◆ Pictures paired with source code
* * * * * * *

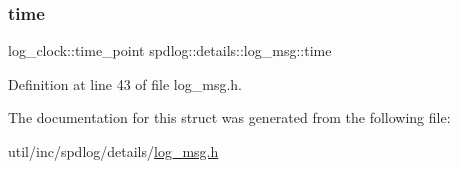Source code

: \subsubsection{\texorpdfstring{time}{time}}
{\footnotesize\ttfamily log\+\_\+clock\+::time\+\_\+point spdlog\+::details\+::log\+\_\+msg\+::time}



Definition at line 43 of file log\+\_\+msg.\+h.



The documentation for this struct was generated from the following file\+:\begin{DoxyCompactItemize}
\item 
util/inc/spdlog/details/\hyperlink{log__msg_8h}{log\+\_\+msg.\+h}\end{DoxyCompactItemize}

* * * * * * *

◆ Prompt
Every entry above is to be printed again exactly, pictures omitted.

◆ Task output
Source code

: \subsubsection{\texorpdfstring{time}{time}}
{\footnotesize\ttfamily log\+\_\+clock\+::time\+\_\+point spdlog\+::details\+::log\+\_\+msg\+::time}



Definition at line 43 of file log\+\_\+msg.\+h.



The documentation for this struct was generated from the following file\+:\begin{DoxyCompactItemize}
\item 
util/inc/spdlog/details/\hyperlink{log__msg_8h}{log\+\_\+msg.\+h}\end{DoxyCompactItemize}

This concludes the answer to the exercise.